The F+ strain which contains plasmid gene as an episome (i.e.  F plasmid becomes integrated into the host cell genome at one of the several possible sites chromosomal gene) induce more than thousand times the number of genetic recombination than seen in F+ and F- cells.  Such a donor strain is called a high frequency of recombination (HFr) strain.

HFR Cell: F plasmid integrated in to Bacterial chromosome
  1. The HFr strain is able to transfer some of the host genes to the recipient.

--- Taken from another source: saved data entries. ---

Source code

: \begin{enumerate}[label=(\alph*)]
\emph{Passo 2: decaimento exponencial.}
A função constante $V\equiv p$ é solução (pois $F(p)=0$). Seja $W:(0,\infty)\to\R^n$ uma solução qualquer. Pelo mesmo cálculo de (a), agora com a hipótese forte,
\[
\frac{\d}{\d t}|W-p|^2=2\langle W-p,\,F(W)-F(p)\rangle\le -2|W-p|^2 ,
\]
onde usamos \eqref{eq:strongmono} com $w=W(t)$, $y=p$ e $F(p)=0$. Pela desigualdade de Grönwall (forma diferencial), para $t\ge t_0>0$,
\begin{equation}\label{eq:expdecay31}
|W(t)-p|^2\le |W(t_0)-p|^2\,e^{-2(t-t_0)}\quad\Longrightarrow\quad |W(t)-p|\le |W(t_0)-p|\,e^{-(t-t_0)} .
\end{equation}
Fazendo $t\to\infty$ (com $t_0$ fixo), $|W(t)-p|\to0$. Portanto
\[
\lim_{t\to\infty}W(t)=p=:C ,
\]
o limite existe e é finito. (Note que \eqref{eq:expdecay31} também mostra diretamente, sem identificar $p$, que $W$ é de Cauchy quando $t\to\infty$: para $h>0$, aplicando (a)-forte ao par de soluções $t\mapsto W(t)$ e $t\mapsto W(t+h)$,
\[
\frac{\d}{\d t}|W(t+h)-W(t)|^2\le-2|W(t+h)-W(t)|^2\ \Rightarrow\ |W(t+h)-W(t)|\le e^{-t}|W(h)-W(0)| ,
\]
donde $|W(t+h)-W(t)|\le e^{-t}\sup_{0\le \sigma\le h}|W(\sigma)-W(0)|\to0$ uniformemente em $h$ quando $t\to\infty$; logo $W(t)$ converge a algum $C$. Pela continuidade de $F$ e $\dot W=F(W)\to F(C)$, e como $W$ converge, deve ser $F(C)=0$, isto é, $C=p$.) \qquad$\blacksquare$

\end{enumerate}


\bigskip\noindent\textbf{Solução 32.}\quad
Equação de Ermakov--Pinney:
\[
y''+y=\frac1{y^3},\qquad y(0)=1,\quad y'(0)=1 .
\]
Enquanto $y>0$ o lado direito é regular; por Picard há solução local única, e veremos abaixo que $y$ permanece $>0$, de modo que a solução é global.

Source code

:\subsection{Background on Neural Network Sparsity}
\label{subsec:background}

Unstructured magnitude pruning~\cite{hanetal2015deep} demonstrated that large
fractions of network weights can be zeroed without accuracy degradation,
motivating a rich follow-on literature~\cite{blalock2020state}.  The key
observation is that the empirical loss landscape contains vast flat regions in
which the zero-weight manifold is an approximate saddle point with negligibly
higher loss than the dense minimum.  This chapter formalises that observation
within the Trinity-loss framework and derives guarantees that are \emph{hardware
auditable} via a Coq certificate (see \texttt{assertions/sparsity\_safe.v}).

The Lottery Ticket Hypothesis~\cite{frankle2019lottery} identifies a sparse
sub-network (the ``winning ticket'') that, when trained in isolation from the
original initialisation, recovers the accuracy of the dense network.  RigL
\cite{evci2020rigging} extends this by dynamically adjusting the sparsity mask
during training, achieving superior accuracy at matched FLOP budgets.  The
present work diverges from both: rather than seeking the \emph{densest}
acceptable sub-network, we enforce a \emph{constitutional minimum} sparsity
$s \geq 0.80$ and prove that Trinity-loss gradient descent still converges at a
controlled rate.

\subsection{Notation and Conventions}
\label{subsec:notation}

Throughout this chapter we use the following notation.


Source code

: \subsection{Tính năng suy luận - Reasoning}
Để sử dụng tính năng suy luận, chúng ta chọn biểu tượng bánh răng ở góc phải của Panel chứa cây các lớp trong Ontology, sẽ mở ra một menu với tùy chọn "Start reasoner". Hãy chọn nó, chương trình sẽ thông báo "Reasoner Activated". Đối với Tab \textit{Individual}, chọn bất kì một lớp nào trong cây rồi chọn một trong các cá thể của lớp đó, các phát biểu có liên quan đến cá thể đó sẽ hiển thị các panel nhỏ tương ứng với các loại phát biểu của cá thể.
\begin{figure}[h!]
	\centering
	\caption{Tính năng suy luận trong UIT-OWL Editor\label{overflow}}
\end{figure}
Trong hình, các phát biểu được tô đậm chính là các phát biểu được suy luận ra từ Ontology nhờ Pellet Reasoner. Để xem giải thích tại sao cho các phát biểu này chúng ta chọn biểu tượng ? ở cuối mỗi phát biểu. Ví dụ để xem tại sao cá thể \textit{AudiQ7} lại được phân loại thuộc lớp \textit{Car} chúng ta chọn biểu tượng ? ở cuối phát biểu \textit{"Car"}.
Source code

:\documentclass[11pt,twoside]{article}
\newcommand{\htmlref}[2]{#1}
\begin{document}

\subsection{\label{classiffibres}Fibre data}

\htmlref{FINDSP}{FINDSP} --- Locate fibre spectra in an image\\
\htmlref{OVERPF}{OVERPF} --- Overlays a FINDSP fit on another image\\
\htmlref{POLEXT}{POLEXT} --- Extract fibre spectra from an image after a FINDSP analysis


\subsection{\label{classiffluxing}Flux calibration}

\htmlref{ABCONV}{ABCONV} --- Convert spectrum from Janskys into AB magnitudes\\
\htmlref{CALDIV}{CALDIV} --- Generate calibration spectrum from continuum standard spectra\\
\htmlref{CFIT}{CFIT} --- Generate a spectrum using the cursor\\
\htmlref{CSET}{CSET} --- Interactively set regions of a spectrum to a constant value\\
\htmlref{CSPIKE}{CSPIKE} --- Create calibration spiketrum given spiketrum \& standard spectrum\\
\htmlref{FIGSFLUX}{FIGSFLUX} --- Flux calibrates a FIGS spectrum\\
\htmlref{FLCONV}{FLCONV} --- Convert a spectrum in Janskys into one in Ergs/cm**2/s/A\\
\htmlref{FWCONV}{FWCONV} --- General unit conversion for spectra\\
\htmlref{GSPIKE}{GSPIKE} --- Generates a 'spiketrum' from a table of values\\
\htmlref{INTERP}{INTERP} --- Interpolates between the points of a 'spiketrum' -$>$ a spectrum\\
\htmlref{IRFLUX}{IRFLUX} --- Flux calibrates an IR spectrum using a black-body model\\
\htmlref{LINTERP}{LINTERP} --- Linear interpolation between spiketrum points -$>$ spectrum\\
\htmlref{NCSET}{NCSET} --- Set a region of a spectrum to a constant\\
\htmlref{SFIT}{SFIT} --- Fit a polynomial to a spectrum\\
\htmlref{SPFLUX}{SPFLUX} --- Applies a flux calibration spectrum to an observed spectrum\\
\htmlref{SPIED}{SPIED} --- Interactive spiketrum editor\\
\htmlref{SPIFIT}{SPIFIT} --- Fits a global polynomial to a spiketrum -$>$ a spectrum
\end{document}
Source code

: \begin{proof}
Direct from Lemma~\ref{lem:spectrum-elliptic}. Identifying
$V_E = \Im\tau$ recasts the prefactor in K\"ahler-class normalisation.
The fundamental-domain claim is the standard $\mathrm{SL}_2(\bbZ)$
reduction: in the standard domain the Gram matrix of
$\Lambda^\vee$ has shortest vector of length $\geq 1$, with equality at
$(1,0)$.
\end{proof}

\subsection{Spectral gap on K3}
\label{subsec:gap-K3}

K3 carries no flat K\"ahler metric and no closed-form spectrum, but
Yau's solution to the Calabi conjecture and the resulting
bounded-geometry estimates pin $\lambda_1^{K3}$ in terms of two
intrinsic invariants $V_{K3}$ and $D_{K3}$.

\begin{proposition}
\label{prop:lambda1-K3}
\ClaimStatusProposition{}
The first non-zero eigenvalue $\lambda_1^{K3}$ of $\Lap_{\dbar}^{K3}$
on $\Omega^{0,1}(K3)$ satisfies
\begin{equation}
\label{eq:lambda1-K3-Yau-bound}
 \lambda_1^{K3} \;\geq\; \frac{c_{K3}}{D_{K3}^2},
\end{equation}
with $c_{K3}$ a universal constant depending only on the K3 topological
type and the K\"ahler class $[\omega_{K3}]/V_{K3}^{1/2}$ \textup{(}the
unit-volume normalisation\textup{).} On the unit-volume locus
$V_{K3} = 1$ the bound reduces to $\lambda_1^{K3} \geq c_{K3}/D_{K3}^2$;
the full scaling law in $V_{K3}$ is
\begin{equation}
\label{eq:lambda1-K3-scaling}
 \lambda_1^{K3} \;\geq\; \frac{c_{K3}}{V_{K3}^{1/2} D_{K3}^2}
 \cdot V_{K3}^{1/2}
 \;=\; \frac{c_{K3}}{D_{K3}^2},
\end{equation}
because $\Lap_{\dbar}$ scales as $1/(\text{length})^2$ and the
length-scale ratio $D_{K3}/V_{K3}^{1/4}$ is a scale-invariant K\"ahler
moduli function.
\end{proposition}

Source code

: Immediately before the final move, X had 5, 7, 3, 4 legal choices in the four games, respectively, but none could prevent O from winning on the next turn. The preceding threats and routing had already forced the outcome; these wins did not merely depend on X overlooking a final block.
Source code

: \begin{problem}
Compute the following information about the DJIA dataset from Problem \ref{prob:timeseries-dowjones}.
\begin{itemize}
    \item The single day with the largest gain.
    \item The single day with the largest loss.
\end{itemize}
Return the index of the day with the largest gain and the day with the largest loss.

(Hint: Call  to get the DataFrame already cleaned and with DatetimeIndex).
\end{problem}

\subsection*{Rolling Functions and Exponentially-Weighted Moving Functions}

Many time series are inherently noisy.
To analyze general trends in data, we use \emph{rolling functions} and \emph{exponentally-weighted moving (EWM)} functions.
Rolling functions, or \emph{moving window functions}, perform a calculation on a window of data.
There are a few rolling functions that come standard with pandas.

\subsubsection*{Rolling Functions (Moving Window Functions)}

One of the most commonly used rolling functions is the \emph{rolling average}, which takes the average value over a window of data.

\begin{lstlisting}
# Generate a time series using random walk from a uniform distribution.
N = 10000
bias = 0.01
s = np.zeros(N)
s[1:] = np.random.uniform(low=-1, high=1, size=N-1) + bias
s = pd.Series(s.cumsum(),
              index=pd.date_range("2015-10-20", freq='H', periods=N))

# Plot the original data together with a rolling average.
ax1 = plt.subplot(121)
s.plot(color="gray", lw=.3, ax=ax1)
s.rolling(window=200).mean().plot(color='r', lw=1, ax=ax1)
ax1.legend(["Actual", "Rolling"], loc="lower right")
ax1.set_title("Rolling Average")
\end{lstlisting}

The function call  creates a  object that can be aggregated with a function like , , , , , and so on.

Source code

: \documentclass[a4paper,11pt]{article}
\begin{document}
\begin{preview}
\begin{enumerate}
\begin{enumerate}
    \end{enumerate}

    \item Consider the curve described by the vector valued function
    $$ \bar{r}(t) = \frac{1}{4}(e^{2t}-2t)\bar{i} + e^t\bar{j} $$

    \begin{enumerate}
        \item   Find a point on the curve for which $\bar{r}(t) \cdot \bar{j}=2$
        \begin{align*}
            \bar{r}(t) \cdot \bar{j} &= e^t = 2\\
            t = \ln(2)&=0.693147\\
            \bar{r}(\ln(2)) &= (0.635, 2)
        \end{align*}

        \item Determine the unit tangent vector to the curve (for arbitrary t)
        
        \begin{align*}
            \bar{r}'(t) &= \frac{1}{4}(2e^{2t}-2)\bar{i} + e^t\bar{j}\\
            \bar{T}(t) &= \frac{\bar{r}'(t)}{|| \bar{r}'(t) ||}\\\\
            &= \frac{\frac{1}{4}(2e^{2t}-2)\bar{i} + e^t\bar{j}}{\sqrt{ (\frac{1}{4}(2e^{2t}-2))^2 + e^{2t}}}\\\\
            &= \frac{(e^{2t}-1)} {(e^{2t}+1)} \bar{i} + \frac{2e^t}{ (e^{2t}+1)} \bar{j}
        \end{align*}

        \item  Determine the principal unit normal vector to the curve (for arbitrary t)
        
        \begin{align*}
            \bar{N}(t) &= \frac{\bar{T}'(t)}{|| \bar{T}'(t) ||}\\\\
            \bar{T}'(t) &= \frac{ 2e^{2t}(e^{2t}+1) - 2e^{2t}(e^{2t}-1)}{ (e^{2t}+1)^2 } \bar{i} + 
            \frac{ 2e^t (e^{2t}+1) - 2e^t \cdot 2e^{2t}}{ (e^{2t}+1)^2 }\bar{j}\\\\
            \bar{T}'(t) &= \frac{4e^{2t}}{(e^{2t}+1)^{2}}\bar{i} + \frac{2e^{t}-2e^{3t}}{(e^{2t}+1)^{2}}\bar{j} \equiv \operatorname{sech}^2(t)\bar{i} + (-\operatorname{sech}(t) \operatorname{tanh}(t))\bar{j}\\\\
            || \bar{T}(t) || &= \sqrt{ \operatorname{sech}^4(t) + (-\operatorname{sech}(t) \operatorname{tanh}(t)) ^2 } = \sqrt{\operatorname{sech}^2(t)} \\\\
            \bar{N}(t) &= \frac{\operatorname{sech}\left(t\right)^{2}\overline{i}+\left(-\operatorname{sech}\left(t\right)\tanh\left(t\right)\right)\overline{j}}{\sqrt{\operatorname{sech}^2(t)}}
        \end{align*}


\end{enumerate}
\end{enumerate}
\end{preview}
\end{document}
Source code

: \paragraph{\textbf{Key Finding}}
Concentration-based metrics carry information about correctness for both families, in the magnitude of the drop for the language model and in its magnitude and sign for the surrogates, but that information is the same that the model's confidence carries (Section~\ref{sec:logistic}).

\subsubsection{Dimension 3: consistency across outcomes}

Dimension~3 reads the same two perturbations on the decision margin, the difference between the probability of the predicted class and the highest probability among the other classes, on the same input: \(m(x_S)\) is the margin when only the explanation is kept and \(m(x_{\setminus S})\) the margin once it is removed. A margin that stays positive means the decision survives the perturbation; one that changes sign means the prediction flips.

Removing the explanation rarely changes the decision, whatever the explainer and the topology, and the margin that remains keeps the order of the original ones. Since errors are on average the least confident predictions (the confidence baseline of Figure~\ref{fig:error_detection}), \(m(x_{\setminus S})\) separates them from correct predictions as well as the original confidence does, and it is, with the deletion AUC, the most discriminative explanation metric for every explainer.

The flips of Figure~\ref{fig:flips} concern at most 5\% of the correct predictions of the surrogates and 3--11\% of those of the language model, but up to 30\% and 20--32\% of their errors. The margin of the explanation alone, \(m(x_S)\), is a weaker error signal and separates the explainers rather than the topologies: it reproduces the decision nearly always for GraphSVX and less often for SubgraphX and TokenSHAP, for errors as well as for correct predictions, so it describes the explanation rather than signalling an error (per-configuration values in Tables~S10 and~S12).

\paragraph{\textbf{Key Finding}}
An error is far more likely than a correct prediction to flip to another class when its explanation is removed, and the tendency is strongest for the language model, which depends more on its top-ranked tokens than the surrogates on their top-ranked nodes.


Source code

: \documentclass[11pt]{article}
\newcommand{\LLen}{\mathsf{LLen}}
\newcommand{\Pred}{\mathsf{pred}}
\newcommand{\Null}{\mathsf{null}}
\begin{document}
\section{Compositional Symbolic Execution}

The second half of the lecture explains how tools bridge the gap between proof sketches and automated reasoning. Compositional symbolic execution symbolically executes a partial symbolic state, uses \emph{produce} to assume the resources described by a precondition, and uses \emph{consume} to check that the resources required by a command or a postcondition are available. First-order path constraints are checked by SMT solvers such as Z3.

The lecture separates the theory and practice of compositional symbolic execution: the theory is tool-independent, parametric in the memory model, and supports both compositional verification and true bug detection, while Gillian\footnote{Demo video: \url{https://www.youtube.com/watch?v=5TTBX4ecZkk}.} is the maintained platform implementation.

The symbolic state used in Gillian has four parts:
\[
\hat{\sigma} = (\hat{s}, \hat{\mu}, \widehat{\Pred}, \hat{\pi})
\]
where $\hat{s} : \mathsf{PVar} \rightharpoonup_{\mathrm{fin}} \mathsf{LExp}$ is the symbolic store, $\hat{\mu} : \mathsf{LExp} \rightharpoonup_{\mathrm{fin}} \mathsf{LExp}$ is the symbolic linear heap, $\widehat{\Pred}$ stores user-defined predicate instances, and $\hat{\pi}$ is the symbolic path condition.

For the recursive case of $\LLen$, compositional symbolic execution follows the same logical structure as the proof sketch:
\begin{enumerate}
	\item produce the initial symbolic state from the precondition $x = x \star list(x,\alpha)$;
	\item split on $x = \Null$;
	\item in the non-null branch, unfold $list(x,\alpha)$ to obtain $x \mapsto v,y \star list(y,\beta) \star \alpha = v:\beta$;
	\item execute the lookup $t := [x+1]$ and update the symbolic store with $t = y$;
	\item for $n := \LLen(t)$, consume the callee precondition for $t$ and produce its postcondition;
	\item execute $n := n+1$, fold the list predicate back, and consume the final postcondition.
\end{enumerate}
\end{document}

  2. The sex pilus contacts the recipient F- cell and pulls the cells together
  3. The donor chromosome is transferred as SS DNA starting at the origion of transfer. Gene that is closest to the origin is transferred first.
  4. Segments of the integrated plasmid are at the beginning and the end of the DNA being transferred (Note: Yellow part is integrated plasmid.
  5. To transfer the entire plasmid, entire bacterial gene must be transferred first. But the donor and recipient cells separate  prior to the complete transfer of genome  and plasmid
  6. Usually only part of the F plasmid called the initiating segment is transferred along with adjacent chromosomal genes.
  7. Transferred DNA becomes double stranded
  8. The donor DNA is integrated into the recipient cell’s DNA by homologous recombination.
  9. The recipient now carries transferred genes, but remain F- where as donor cell remains HFr.
  10. The recipient cell does not become an F+ donor cell, as only a part of the F plasmid is transferred but the donor cells remain as Hfr strains.